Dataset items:
|---|
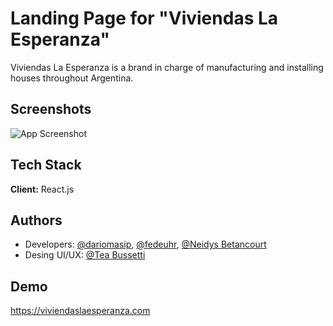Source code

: # Landing Page for "Viviendas La Esperanza"

Viviendas La Esperanza is a brand in charge of manufacturing and installing houses throughout Argentina.

## Screenshots

![App Screenshot](https://i.ibb.co/B4pRqqp/Sin-t-tulo-1.png)

## Tech Stack

**Client:** React.js

## Authors

- Developers: [@dariomasip](https://www.github.com/dariomasip), [@fedeuhr](https://github.com/fedeuhr), [@Neidys Betancourt](https://linkedin.com/in/betancourtneidys)
- Desing UI/UX: [@Tea Bussetti](https://www.behance.net/teabussetti)

## Demo

https://viviendaslaesperanza.com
|---|
Word for word, restate the lines from the one holding "## Tech Stack" to the last line of the records.

## Tech Stack

**Client:** React.js

## Authors

- Developers: [@dariomasip](https://www.github.com/dariomasip), [@fedeuhr](https://github.com/fedeuhr), [@Neidys Betancourt](https://linkedin.com/in/betancourtneidys)
- Desing UI/UX: [@Tea Bussetti](https://www.behance.net/teabussetti)

## Demo

https://viviendaslaesperanza.com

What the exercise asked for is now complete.